TASK REQUIREMENTS: Pull every line with "ready" from the data.

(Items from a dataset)
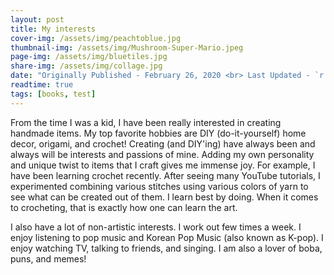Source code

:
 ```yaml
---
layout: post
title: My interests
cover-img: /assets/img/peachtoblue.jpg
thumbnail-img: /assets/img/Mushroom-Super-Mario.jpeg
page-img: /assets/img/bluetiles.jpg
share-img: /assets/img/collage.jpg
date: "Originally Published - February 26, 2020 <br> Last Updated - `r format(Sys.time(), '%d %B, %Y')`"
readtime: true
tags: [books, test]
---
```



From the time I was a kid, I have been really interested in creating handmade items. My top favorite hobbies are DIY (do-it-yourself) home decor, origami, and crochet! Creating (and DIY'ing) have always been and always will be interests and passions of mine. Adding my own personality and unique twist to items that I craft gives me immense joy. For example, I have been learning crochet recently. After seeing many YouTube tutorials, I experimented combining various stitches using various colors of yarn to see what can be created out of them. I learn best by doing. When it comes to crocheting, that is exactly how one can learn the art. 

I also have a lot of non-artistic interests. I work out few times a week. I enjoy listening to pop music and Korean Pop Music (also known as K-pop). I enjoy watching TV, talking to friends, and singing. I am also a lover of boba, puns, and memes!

* * *

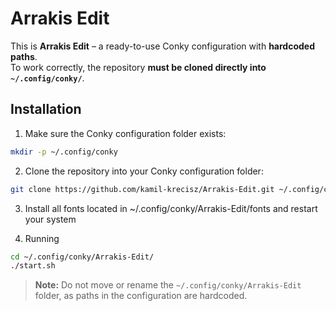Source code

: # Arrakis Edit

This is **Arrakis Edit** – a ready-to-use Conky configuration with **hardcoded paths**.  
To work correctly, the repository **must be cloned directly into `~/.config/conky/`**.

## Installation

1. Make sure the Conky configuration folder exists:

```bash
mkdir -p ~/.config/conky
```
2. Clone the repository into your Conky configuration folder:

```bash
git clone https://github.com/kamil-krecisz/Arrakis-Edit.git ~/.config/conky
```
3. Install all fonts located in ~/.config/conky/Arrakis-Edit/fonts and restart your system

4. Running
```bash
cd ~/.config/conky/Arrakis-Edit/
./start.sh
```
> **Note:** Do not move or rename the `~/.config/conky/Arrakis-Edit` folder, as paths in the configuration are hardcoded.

--

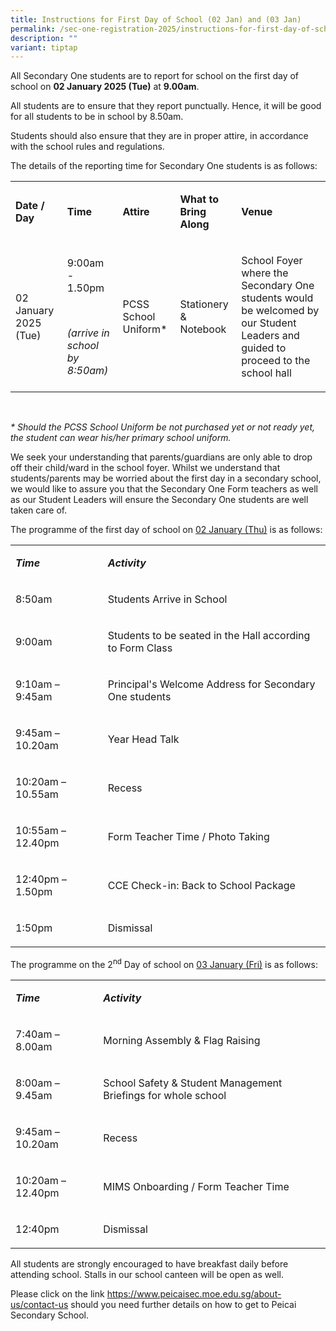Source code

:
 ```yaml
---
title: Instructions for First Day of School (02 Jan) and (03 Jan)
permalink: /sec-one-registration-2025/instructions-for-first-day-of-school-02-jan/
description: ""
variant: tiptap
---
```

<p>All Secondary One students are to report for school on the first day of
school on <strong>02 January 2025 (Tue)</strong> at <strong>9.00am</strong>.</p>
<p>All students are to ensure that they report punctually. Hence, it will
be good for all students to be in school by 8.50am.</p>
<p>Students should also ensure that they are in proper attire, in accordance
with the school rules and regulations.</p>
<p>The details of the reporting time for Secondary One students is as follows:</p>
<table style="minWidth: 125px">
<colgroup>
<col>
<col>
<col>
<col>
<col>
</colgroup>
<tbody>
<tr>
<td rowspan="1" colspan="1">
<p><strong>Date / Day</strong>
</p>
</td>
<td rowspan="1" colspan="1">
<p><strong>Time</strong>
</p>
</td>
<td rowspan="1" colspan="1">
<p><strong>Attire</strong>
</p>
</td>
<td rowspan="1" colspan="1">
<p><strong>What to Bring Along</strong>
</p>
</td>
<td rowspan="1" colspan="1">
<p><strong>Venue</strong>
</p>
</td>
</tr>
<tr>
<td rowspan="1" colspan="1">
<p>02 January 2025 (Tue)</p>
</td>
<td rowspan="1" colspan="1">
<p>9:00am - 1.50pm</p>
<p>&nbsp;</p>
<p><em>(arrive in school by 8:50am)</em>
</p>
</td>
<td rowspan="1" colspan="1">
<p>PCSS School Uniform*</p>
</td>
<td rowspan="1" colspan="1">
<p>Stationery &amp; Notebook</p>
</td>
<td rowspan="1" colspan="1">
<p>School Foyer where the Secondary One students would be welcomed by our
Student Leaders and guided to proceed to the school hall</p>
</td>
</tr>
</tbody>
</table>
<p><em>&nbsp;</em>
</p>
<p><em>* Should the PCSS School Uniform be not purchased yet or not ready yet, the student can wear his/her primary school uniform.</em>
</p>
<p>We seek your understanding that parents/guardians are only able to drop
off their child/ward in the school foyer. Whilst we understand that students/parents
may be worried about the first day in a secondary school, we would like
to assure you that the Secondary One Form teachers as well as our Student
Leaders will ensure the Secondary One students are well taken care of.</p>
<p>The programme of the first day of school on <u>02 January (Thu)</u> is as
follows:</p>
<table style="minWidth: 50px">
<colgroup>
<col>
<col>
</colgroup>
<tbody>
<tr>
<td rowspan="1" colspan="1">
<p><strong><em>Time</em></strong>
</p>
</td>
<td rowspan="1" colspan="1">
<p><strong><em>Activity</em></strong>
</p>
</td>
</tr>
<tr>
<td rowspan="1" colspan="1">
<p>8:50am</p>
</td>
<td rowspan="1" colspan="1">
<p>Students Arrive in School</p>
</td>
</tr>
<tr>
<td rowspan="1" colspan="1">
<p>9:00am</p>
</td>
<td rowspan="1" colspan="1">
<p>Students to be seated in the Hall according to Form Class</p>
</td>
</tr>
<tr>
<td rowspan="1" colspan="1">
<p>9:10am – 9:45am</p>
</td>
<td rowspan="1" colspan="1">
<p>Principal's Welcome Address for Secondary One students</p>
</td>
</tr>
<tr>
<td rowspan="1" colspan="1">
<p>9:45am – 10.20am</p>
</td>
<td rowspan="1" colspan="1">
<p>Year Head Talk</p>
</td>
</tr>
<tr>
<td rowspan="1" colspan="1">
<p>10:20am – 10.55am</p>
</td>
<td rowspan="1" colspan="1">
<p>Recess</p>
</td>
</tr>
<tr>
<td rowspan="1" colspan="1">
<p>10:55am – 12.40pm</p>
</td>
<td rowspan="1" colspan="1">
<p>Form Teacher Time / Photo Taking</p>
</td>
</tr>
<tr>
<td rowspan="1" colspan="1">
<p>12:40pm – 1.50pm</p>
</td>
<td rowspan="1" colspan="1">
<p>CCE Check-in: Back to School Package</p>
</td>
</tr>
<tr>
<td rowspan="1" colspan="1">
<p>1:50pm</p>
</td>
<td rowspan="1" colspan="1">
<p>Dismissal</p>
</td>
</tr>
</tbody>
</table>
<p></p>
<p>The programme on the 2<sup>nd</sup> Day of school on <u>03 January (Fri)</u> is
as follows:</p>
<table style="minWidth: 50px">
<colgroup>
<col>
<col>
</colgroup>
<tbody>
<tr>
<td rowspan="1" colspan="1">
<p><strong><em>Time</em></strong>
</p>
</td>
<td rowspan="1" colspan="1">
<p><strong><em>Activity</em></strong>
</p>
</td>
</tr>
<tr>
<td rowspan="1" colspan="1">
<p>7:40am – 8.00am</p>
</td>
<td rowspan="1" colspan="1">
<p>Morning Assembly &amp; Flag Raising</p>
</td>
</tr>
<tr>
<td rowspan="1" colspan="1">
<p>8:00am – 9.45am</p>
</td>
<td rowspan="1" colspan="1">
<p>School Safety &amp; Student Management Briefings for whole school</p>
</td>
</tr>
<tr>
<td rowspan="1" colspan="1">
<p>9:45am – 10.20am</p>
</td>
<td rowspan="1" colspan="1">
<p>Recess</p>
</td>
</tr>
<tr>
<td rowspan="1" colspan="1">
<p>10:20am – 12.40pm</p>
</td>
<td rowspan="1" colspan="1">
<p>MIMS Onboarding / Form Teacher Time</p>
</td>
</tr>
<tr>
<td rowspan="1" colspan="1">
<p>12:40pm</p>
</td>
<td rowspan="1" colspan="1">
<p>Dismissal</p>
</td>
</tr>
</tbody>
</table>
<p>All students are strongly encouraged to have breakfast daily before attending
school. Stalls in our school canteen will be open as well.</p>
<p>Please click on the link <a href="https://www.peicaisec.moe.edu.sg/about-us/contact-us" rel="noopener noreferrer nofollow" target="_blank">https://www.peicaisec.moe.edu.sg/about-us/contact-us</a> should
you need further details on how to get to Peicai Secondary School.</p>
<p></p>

TASK RESPONSE:
This is **Arrakis Edit** – a ready-to-use Conky configuration with **hardcoded paths**.  
<p><em>* Should the PCSS School Uniform be not purchased yet or not ready yet, the student can wear his/her primary school uniform.</em>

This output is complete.